ABD DİNİ ÖZGÜRLÜKLER KOMİSYONUNA GÖRE FRANSA’NIN ÖZGÜRLÜK KARNESİ
Yorum No : 2023 / 31
01.08.2023
8 dk okuma

Londra merkezli bağımsız bir sivil toplum kuruluşu olan CAGE’in Genel Müdürü Muhammed Rabbani’nin 11 Temmuz’da Fransa’ya girişi yasaklanmıştır[1]. CAGE, Terörle Savaştan etkilenen toplulukları güçlendirmek için çalışan bağımsız bir kuruluştur. Kuruluşun internet sayfasında belirtildiğine göre, Terörle mücadelenin bir parçası olarak geliştirilen devlet politikalarına dikkat çekmekte, bu politikalara karşı kampanyalar yürütmekte, baskı ve adaletsizlikten arınmış bir dünya için faaliyet göstermektedir[2].

Rabbani, Avrupa Güvenlik ve İşbirliği Teşkilatı’nın (AGİT) geçen yılki zirvesinde Fransa’nın Müslümanları kasıtlı olarak hedef aldığını ortaya koyan etkili sunumunun, yasağın arkasındaki ana neden olduğuna inanmaktadır.

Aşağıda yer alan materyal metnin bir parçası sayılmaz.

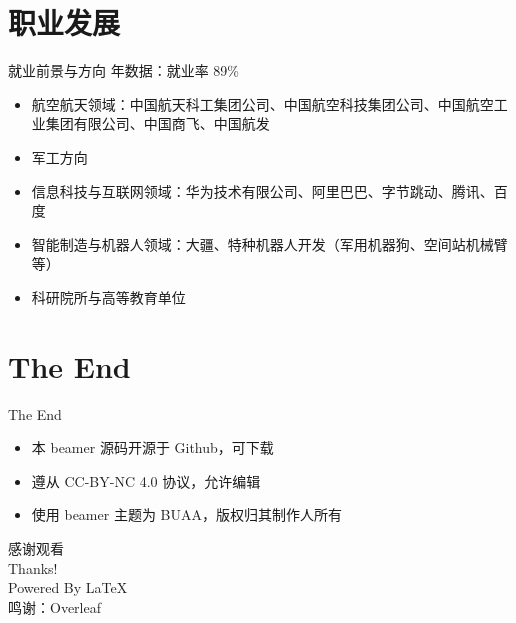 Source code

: \documentclass[
    12pt,
    aspectratio=169
]{beamer}
\begin{document}
\section{职业发展}

\begin{frame}{就业前景与方向}
     年数据：就业率 89\%
    \begin{itemize}[<+->]
        \item 航空航天领域：中国航天科工集团公司、‌中国航空科技集团公司、‌中国航空工业集团有限公司、‌中国商飞、中国航发‌
        \item 军工方向
        \item 信息科技与互联网领域‌：华为技术有限公司、阿里巴巴‌、字节跳动、‌腾讯、百度‌
        \item 智能制造与机器人领域‌：大疆、特种机器人开发‌（军用机器狗、空间站机械臂等）
        \item 科研院所与高等教育单位
    \end{itemize}
\end{frame}

\section{The End}

\begin{frame}{The End}
    \begin{itemize}
        \rmfamily
        \item \small 本 beamer 源码开源于 Github，可下载 \\
        \item \small 遵从 CC-BY-NC 4.0 协议，允许编辑 \\
        \item \small 使用 beamer 主题为 BUAA，版权归其制作人所有 \\[0.5cm]
    \end{itemize}
    \begin{center}
        \Huge \srfamily 感谢观看\\
        \huge \rmfamily Thanks!\\[0.5cm] 
        \Large Powered By \LaTeX \\
        \large 鸣谢：Overleaf
    \end{center}
\end{frame}
\end{document}
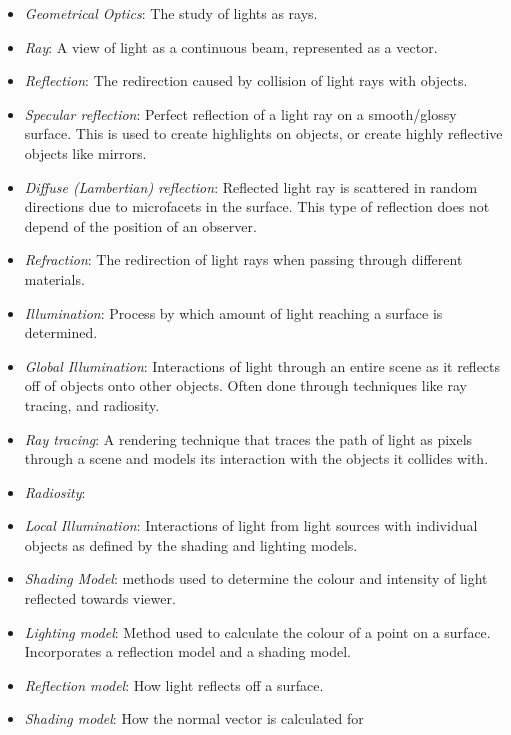 \documentclass[12pt]{article}
\begin{document}
\begin{itemize}
\item[\label{}] \textit{Geometrical Optics}: The study of lights as rays.
\item[\label{}] \textit{Ray}: A view of light as a continuous beam, represented 
as a 
vector.
\item[\label{}] \textit{Reflection}: The redirection caused by collision of 
light rays 
with objects.
\item[\label{}] \textit{Specular reflection}: Perfect reflection of a light ray 
on a smooth/glossy surface. This is used to create highlights on objects, or 
create highly reflective objects like mirrors.
\item[\label{}] \textit{Diffuse (Lambertian) reflection}: Reflected light ray 
is scattered in random directions due to microfacets in the surface. This type 
of reflection does not depend of the position of an observer.
\item[\label{}] \textit{Refraction}: The redirection of light rays when passing 
through 
different materials.
\item[\label{}] \textit{Illumination}: Process by which amount of light 
reaching a 
surface is determined.
\item[\label{}] \textit{Global Illumination}: Interactions of light through an 
entire scene as it reflects off of objects onto other objects. Often done 
through techniques like ray tracing, and radiosity.
\item[\label{}] \textit{Ray tracing}: A rendering technique that traces the 
path of light as pixels through a scene and models its interaction with the 
objects it collides with.
\item[\label{}] \textit{Radiosity}: 
\item[\label{}] \textit{Local Illumination}: Interactions of light from light 
sources with individual objects as defined by the shading and lighting models.
\item[\label{}] \textit{Shading Model}: methods used to determine the colour 
and intensity of light reflected towards viewer. 
\item[\label{}]\textit{Lighting model}: Method used to calculate the colour of 
a point on a surface. Incorporates a reflection model and a shading model. 
\item[\label{}] \textit{Reflection model}: How light reflects off a surface. 
\item[\label{}] \textit{Shading model}: How the normal vector is calculated for 

\end{itemize}
\end{document}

Rabbani, Fransız medya mensupları ve sivil toplum liderleriyle görüşmek üzere 11 Temmuz’da Paris’e gelmiştir. Gelişinden kısa bir süre sonra Fransız yetkililer tarafından gözaltına alınmış ve önce bir polis karakolunda daha sonra da bir göçmen gözaltı merkezinde 24 saat gözaltında tutulmuştur. Bu gözaltı süresi boyunca polis ve İçişleri Bakanlığı'ndan bir yetkili tarafından sorgulanmıştır[3].
Muhammed Rabbani’nin seyahat yasağı, bir devlete İslamofobi suçlamasının bir birey ya da sivil haklar grubunun başına neler getirebileceğinin bir örneğini oluşturmaktadır.

24 Temmuz’da ABD Uluslararası Dini Özgürlükler Komisyonu, Avrupa Birliği genelindeki dini özgürlük endişelerine ilişkin endişe verici bir politika brifingi yayınlanmıştır[4].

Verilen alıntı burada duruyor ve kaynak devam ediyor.